Nunavut blizzards ground air travel in Kitikmeot, Kivalliq regions

First Air and Canadian North wait for storms to clear before week’s end

By PETER VARGA

This weather alert map from Environment Canada, issued Jan. 7, highlights blizzard warnings for 11 Nunavut communities, marked in red. Four are located in the Kitikmeot region, and six in the Kivalliq. Winter storms grounded flights in each region. (IMAGE COURTESY OF ENVIRONMENT CANADA)


This weather alert map from Environment Canada, issued Jan. 7, highlights blizzard warnings for 11 Nunavut communities, marked in red. Four are located in the Kitikmeot region, and six in the Kivalliq.
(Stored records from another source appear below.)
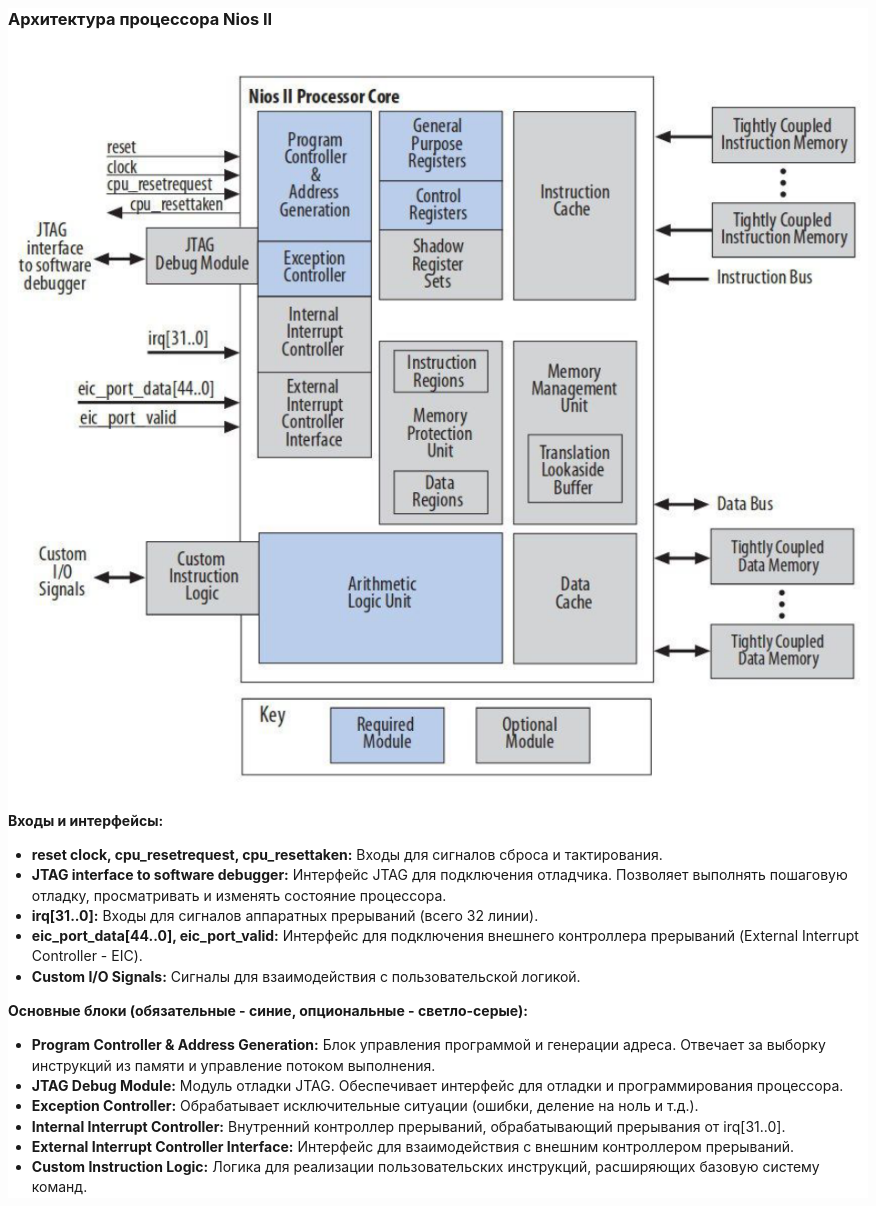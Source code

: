 ### Архитектура процессора Nios II

![600](../attachments/Pasted%20image%2020241215171045.png)

**Входы и интерфейсы:**
*   **reset clock, cpu_resetrequest, cpu_resettaken:** Входы для сигналов сброса и тактирования.
*   **JTAG interface to software debugger:** Интерфейс JTAG для подключения отладчика. Позволяет выполнять пошаговую отладку, просматривать и изменять состояние процессора.
*   **irq\[31..0]:** Входы для сигналов аппаратных прерываний (всего 32 линии).
*   **eic_port_data\[44..0], eic_port_valid:** Интерфейс для подключения внешнего контроллера прерываний (External Interrupt Controller - EIC).
*   **Custom I/O Signals:** Сигналы для взаимодействия с пользовательской логикой.

**Основные блоки (обязательные - синие, опциональные - светло-серые):**
*   **Program Controller & Address Generation:** Блок управления программой и генерации адреса. Отвечает за выборку инструкций из памяти и управление потоком выполнения.
*   **JTAG Debug Module:** Модуль отладки JTAG. Обеспечивает интерфейс для отладки и программирования процессора.
*   **Exception Controller:** Обрабатывает исключительные ситуации (ошибки, деление на ноль и т.д.).
*   **Internal Interrupt Controller:** Внутренний контроллер прерываний, обрабатывающий прерывания от irq\[31..0].
*   **External Interrupt Controller Interface:** Интерфейс для взаимодействия с внешним контроллером прерываний.
*   **Custom Instruction Logic:** Логика для реализации пользовательских инструкций, расширяющих базовую систему команд.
Winter storms grounded flights in each region. (IMAGE COURTESY OF ENVIRONMENT CANADA)

Blizzards grounded air travel in the Kitikmeot and Kivalliq regions of Nunavut, Jan. 6 and Jan. 7, and the territory’s two major airlines say flights might not get off the ground again until Friday, Jan. 9.

Canadian North managed to land just one flight at Kugluktuk, Tuesday, Jan. 6, before blizzard conditions blew into the Kitikmeot and wiped out flights to and from the entire region this week.

All airports of the region were closed Jan. 7, as was the High Arctic airport in Resolute Bay, to the north, according to First Air.

The airport closures could continue to Jan. 8 as well, “but that’s up to the airport authority,” Anubha Momin, spokesperson for First Air, told Nunatsiaq News.

Manager of communications for Canadian North, Kelly Lewis, went further to say weather forecasts for the Kitikmeot suggest blizzard conditions could continue until Jan. 9, and added that passengers who expect to travel Jan. 8 should call their airline for updates.

Both airlines typically put their grounded passengers’ flights off to the next available flight.

Even so, “we do recommend that any passengers travelling with us, if their flight is cancelled, to check with us to make sure we’ve got them booked,” said Lewis.

Both airlines also grounded flights in and out of Rankin Inlet after blizzards hit the Kivalliq region, Tuesday afternoon, at about the same time as in the Kitikmeot region.

Lewis said weather forecasts show the Kivalliq is “supposed clear up Thursday evening or Friday morning,” as in the Kitikmeot.

“The weather in the North can change so quickly,” Lewis said, which is why passengers shouldn’t make any assumptions about their flights without first checking.

Neither airline said, Jan. 7, that they would have to add flights to their schedule to relieve the backlog of passengers.

“That’s something that we might do, in situations where things drag on,” Lewis said.

In the first two days of the blizzard conditions, Jan. 6 and Jan. 7, First Air reported it cancelled no fewer than 11 flights in both regions, which affected more than 220 passengers.

Canadian North cancelled four flights in the Kitikmeot, and a total of 13 stops in communities in the same two days, Lewis said. The airline’s flights to Rankin Inlet run Mondays and Fridays, and haven’t been affected.

Lewis said his airline is equipped to relieve large backlogs of passengers to Cambridge Bay on Friday and Sunday, when it runs its largest passenger plane — a Boeing 737 — to the community.